Items from a dataset
===============

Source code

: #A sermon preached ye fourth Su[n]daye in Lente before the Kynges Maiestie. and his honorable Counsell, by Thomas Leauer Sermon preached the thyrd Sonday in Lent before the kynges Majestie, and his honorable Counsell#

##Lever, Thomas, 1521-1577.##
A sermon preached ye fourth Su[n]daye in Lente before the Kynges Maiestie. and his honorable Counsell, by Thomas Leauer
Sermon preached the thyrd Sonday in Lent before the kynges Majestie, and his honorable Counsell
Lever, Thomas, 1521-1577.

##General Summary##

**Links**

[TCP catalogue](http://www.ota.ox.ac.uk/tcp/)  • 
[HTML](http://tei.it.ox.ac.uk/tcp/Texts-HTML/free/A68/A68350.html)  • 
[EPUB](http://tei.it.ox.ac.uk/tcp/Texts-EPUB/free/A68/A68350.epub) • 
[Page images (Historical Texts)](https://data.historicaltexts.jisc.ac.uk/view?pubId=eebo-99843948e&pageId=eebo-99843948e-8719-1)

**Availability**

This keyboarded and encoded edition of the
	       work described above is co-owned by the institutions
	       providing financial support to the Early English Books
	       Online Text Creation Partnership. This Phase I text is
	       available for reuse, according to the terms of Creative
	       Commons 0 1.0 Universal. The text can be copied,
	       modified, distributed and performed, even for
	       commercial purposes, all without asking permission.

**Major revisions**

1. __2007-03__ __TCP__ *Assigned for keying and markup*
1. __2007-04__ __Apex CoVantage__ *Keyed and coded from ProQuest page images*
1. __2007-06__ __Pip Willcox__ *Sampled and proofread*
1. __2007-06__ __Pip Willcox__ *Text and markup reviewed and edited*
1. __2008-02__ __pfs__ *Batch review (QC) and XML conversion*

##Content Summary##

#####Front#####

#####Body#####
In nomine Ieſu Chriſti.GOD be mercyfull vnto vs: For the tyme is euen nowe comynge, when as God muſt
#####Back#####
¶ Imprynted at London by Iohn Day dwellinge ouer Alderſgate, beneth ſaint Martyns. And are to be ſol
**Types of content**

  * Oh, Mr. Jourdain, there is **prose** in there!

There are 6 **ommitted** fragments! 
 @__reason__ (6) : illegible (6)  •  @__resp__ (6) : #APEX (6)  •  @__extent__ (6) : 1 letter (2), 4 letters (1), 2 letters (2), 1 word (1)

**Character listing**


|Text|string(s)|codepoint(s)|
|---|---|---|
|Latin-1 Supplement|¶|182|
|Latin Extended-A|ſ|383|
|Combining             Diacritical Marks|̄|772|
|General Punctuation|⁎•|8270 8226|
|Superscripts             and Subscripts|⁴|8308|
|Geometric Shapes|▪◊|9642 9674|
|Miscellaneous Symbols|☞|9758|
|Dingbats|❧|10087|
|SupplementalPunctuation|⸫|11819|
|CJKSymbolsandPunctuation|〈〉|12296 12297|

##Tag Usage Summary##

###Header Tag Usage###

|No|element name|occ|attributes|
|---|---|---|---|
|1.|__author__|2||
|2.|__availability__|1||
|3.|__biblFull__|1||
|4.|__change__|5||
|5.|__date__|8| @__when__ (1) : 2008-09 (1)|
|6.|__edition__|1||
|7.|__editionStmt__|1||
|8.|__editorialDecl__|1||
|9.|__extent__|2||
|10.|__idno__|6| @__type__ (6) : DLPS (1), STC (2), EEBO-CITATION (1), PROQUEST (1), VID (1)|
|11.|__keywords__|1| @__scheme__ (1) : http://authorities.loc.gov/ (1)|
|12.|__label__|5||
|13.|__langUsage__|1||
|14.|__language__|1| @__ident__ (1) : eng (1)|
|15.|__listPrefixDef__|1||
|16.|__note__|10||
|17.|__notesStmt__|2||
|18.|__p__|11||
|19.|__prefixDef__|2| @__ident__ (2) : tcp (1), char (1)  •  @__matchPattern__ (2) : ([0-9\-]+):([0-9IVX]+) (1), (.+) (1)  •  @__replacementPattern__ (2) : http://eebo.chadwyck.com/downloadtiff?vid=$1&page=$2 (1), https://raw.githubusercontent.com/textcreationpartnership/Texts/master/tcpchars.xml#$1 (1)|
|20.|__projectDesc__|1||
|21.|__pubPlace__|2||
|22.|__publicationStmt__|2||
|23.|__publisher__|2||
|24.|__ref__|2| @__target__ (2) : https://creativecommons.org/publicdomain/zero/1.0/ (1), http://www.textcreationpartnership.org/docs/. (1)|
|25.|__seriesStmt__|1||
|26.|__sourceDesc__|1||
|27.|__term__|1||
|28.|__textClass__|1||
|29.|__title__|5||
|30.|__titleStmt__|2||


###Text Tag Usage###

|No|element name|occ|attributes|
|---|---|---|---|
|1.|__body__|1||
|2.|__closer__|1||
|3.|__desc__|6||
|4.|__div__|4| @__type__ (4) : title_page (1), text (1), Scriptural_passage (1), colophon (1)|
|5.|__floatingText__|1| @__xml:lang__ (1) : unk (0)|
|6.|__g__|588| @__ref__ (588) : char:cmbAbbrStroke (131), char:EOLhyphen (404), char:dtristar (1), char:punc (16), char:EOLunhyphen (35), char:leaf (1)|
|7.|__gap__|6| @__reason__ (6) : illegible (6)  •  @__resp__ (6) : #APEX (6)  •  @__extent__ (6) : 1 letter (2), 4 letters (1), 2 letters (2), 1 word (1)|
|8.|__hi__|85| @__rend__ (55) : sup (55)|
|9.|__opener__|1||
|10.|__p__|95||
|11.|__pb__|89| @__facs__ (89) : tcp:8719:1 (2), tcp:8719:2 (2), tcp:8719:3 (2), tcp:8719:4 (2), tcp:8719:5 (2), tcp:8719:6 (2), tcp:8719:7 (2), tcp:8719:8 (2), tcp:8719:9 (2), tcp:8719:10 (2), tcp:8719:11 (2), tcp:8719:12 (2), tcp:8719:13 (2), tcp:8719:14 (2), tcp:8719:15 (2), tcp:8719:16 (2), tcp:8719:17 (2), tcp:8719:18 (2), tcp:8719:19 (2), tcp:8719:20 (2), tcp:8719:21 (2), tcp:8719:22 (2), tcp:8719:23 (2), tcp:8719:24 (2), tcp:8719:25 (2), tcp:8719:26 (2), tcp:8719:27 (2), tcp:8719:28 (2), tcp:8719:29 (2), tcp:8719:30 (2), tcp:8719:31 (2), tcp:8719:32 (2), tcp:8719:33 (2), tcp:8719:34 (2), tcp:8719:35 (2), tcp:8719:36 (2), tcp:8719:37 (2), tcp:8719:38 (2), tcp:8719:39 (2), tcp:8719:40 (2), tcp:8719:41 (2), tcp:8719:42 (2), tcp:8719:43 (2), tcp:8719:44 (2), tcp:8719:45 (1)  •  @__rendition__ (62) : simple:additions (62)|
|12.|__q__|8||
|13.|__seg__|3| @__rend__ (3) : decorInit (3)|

===============

Each entry should be reproduced in the output exactly.

Source code

: #A sermon preached ye fourth Su[n]daye in Lente before the Kynges Maiestie. and his honorable Counsell, by Thomas Leauer Sermon preached the thyrd Sonday in Lent before the kynges Majestie, and his honorable Counsell#

##Lever, Thomas, 1521-1577.##
A sermon preached ye fourth Su[n]daye in Lente before the Kynges Maiestie. and his honorable Counsell, by Thomas Leauer
Sermon preached the thyrd Sonday in Lent before the kynges Majestie, and his honorable Counsell
Lever, Thomas, 1521-1577.

##General Summary##

**Links**

[TCP catalogue](http://www.ota.ox.ac.uk/tcp/)  • 
[HTML](http://tei.it.ox.ac.uk/tcp/Texts-HTML/free/A68/A68350.html)  • 
[EPUB](http://tei.it.ox.ac.uk/tcp/Texts-EPUB/free/A68/A68350.epub) • 
[Page images (Historical Texts)](https://data.historicaltexts.jisc.ac.uk/view?pubId=eebo-99843948e&pageId=eebo-99843948e-8719-1)

**Availability**

This keyboarded and encoded edition of the
	       work described above is co-owned by the institutions
	       providing financial support to the Early English Books
	       Online Text Creation Partnership. This Phase I text is
	       available for reuse, according to the terms of Creative
	       Commons 0 1.0 Universal. The text can be copied,
	       modified, distributed and performed, even for
	       commercial purposes, all without asking permission.

**Major revisions**

1. __2007-03__ __TCP__ *Assigned for keying and markup*
1. __2007-04__ __Apex CoVantage__ *Keyed and coded from ProQuest page images*
1. __2007-06__ __Pip Willcox__ *Sampled and proofread*
1. __2007-06__ __Pip Willcox__ *Text and markup reviewed and edited*
1. __2008-02__ __pfs__ *Batch review (QC) and XML conversion*

##Content Summary##

#####Front#####

#####Body#####
In nomine Ieſu Chriſti.GOD be mercyfull vnto vs: For the tyme is euen nowe comynge, when as God muſt
#####Back#####
¶ Imprynted at London by Iohn Day dwellinge ouer Alderſgate, beneth ſaint Martyns. And are to be ſol
**Types of content**

  * Oh, Mr. Jourdain, there is **prose** in there!

There are 6 **ommitted** fragments! 
 @__reason__ (6) : illegible (6)  •  @__resp__ (6) : #APEX (6)  •  @__extent__ (6) : 1 letter (2), 4 letters (1), 2 letters (2), 1 word (1)

**Character listing**


|Text|string(s)|codepoint(s)|
|---|---|---|
|Latin-1 Supplement|¶|182|
|Latin Extended-A|ſ|383|
|Combining             Diacritical Marks|̄|772|
|General Punctuation|⁎•|8270 8226|
|Superscripts             and Subscripts|⁴|8308|
|Geometric Shapes|▪◊|9642 9674|
|Miscellaneous Symbols|☞|9758|
|Dingbats|❧|10087|
|SupplementalPunctuation|⸫|11819|
|CJKSymbolsandPunctuation|〈〉|12296 12297|

##Tag Usage Summary##

###Header Tag Usage###

|No|element name|occ|attributes|
|---|---|---|---|
|1.|__author__|2||
|2.|__availability__|1||
|3.|__biblFull__|1||
|4.|__change__|5||
|5.|__date__|8| @__when__ (1) : 2008-09 (1)|
|6.|__edition__|1||
|7.|__editionStmt__|1||
|8.|__editorialDecl__|1||
|9.|__extent__|2||
|10.|__idno__|6| @__type__ (6) : DLPS (1), STC (2), EEBO-CITATION (1), PROQUEST (1), VID (1)|
|11.|__keywords__|1| @__scheme__ (1) : http://authorities.loc.gov/ (1)|
|12.|__label__|5||
|13.|__langUsage__|1||
|14.|__language__|1| @__ident__ (1) : eng (1)|
|15.|__listPrefixDef__|1||
|16.|__note__|10||
|17.|__notesStmt__|2||
|18.|__p__|11||
|19.|__prefixDef__|2| @__ident__ (2) : tcp (1), char (1)  •  @__matchPattern__ (2) : ([0-9\-]+):([0-9IVX]+) (1), (.+) (1)  •  @__replacementPattern__ (2) : http://eebo.chadwyck.com/downloadtiff?vid=$1&page=$2 (1), https://raw.githubusercontent.com/textcreationpartnership/Texts/master/tcpchars.xml#$1 (1)|
|20.|__projectDesc__|1||
|21.|__pubPlace__|2||
|22.|__publicationStmt__|2||
|23.|__publisher__|2||
|24.|__ref__|2| @__target__ (2) : https://creativecommons.org/publicdomain/zero/1.0/ (1), http://www.textcreationpartnership.org/docs/. (1)|
|25.|__seriesStmt__|1||
|26.|__sourceDesc__|1||
|27.|__term__|1||
|28.|__textClass__|1||
|29.|__title__|5||
|30.|__titleStmt__|2||


###Text Tag Usage###

|No|element name|occ|attributes|
|---|---|---|---|
|1.|__body__|1||
|2.|__closer__|1||
|3.|__desc__|6||
|4.|__div__|4| @__type__ (4) : title_page (1), text (1), Scriptural_passage (1), colophon (1)|
|5.|__floatingText__|1| @__xml:lang__ (1) : unk (0)|
|6.|__g__|588| @__ref__ (588) : char:cmbAbbrStroke (131), char:EOLhyphen (404), char:dtristar (1), char:punc (16), char:EOLunhyphen (35), char:leaf (1)|
|7.|__gap__|6| @__reason__ (6) : illegible (6)  •  @__resp__ (6) : #APEX (6)  •  @__extent__ (6) : 1 letter (2), 4 letters (1), 2 letters (2), 1 word (1)|
|8.|__hi__|85| @__rend__ (55) : sup (55)|
|9.|__opener__|1||
|10.|__p__|95||
|11.|__pb__|89| @__facs__ (89) : tcp:8719:1 (2), tcp:8719:2 (2), tcp:8719:3 (2), tcp:8719:4 (2), tcp:8719:5 (2), tcp:8719:6 (2), tcp:8719:7 (2), tcp:8719:8 (2), tcp:8719:9 (2), tcp:8719:10 (2), tcp:8719:11 (2), tcp:8719:12 (2), tcp:8719:13 (2), tcp:8719:14 (2), tcp:8719:15 (2), tcp:8719:16 (2), tcp:8719:17 (2), tcp:8719:18 (2), tcp:8719:19 (2), tcp:8719:20 (2), tcp:8719:21 (2), tcp:8719:22 (2), tcp:8719:23 (2), tcp:8719:24 (2), tcp:8719:25 (2), tcp:8719:26 (2), tcp:8719:27 (2), tcp:8719:28 (2), tcp:8719:29 (2), tcp:8719:30 (2), tcp:8719:31 (2), tcp:8719:32 (2), tcp:8719:33 (2), tcp:8719:34 (2), tcp:8719:35 (2), tcp:8719:36 (2), tcp:8719:37 (2), tcp:8719:38 (2), tcp:8719:39 (2), tcp:8719:40 (2), tcp:8719:41 (2), tcp:8719:42 (2), tcp:8719:43 (2), tcp:8719:44 (2), tcp:8719:45 (1)  •  @__rendition__ (62) : simple:additions (62)|
|12.|__q__|8||
|13.|__seg__|3| @__rend__ (3) : decorInit (3)|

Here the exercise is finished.